◆ **HOW TO COMPLETE THIS TASK**
Look through the records below, and copy out every line that holds the string "Method".

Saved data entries

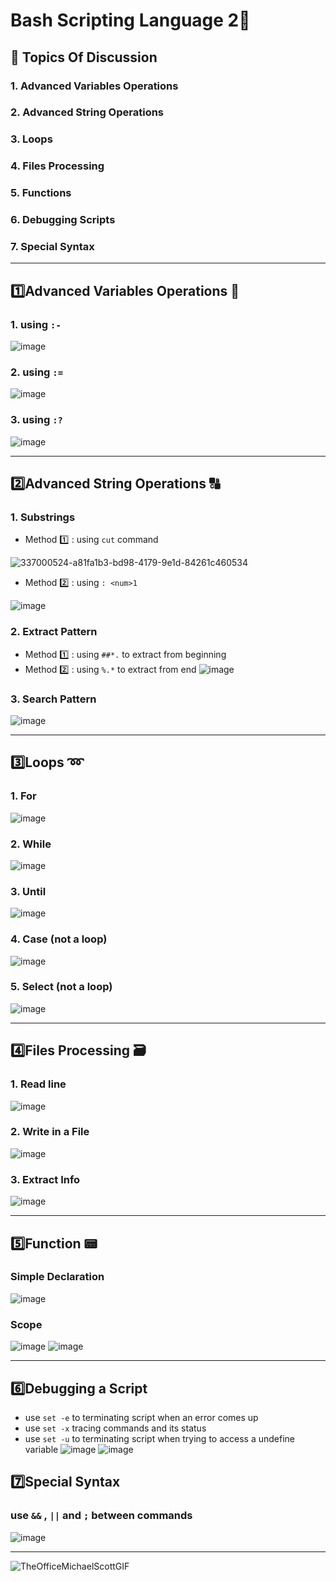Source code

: # Bash Scripting Language 2🐚
## 📃 Topics Of Discussion 
### 1. Advanced Variables Operations
### 2. Advanced String Operations
### 3. Loops
### 4. Files Processing
### 5. Functions
### 6. Debugging Scripts
### 7. Special Syntax
___
## 1️⃣Advanced Variables Operations 🧮
### 1. using `:-`
![image](https://github.com/Reemaa828/Linux_11_5/assets/112731236/4eee3f51-2231-48d0-bd7e-dc007b2d8fb1)
### 2. using `:=`
![image](https://github.com/Reemaa828/Linux_11_5/assets/112731236/b0edf170-3858-4ee9-b714-244bead4c95a)
### 3. using `:?`
![image](https://github.com/Reemaa828/Linux_11_5/assets/112731236/c4ec501f-ad17-4c64-a92a-8711fabc079b)
___
## 2️⃣Advanced String Operations 🔠
### 1. Substrings
   - Method 1️⃣ : using `cut` command
       
   ![337000524-a81fa1b3-bd98-4179-9e1d-84261c460534](https://github.com/Reemaa828/Linux_11_5/assets/112731236/6f65a705-25c7-4147-82d9-b3fee6f30a19)

   - Method 2️⃣ : using `: <num>1`
     
   ![image](https://github.com/Reemaa828/Linux_11_5/assets/112731236/d2977752-2832-41bb-8d14-e1bf161b0ff7)
   
### 2. Extract Pattern
   - Method 1️⃣ : using `##*.` to extract from beginning
   - Method 2️⃣ : using `%.*` to extract from end
      ![image](https://github.com/Reemaa828/Linux_11_5/assets/112731236/958b0c6d-483f-4fce-9f28-f8b4ca1557ca)

### 3. Search Pattern
   
   ![image](https://github.com/Reemaa828/Linux_11_5/assets/112731236/c2007cf9-cca8-4e45-bbd1-a9e395e70793)
___
## 3️⃣Loops ➿
### 1. For
   
   ![image](https://github.com/Reemaa828/Linux_11_5/assets/112731236/8b154d53-be1e-4de1-a2bf-1bf3827aefd2)

### 2. While
   
   ![image](https://github.com/Reemaa828/Linux_11_5/assets/112731236/50365a40-a844-4b85-857b-25a09944f5ba)
   
### 3. Until
   
   ![image](https://github.com/Reemaa828/Linux_11_5/assets/112731236/6e2aef91-9a0a-43d7-9a07-36d8fddec89b)

### 4. Case (not a loop)
   
   ![image](https://github.com/Reemaa828/Linux_11_5/assets/112731236/82a13d72-e384-42fb-a1f0-758747880a23)

### 5. Select (not a loop)
   
   ![image](https://github.com/Reemaa828/Linux_11_5/assets/112731236/4b4e2cfb-5bab-466e-a3c6-2684bfbba221)

___
## 4️⃣Files Processing 🗃️
### 1. Read line

   ![image](https://github.com/Reemaa828/Linux_11_5/assets/112731236/444c63a2-c0b9-4e54-846f-81790fe7500f)

### 2. Write in a File

   ![image](https://github.com/Reemaa828/Linux_11_5/assets/112731236/29b1e88a-64bc-4d66-8ceb-6757fddfff7d)
 
### 3. Extract Info 

   ![image](https://github.com/Reemaa828/Linux_11_5/assets/112731236/654bb4d9-e7c0-4898-a6df-bca3b7e4bcf7)

___
## 5️⃣Function 📟
### Simple Declaration 

![image](https://github.com/Reemaa828/Linux_11_5/assets/112731236/2497b652-b2ab-42ec-a6dc-e4e6644dbdf5)

### Scope

![image](https://github.com/Reemaa828/Linux_11_5/assets/112731236/71806e4c-ef4b-4a1e-9088-4c4b3df00539)
![image](https://github.com/Reemaa828/Linux_11_5/assets/112731236/6c04a8c7-bdd2-4496-bdc5-e4e09186b356)

___
## 6️⃣Debugging a Script
- use `set -e` to terminating script when an error comes up
- use `set -x` tracing commands and its status
- use `set -u` to terminating script when trying to access a undefine variable
  ![image](https://github.com/Reemaa828/Linux_11_5/assets/112731236/381ca77f-4a46-4210-a6f2-b9bafb0df190)
  ![image](https://github.com/Reemaa828/Linux_11_5/assets/112731236/0f7f3a0b-0367-4d22-b6da-3b13d51c6057)

## 7️⃣Special Syntax
### use `&&` ,  `||` and `;` between commands

![image](https://github.com/Reemaa828/Linux_11_5/assets/112731236/951dd5ab-2aee-48b3-ab13-18ab9c2bb2f3)

___

![TheOfficeMichaelScottGIF](https://github.com/Reemaa828/Linux_11_5/assets/112731236/95d48d84-6209-41c2-80cc-1b44e015d466)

◆ **TASK ANSWER**
   - Method 1️⃣ : using `cut` command
   - Method 2️⃣ : using `: <num>1`
   - Method 1️⃣ : using `##*.` to extract from beginning
   - Method 2️⃣ : using `%.*` to extract from end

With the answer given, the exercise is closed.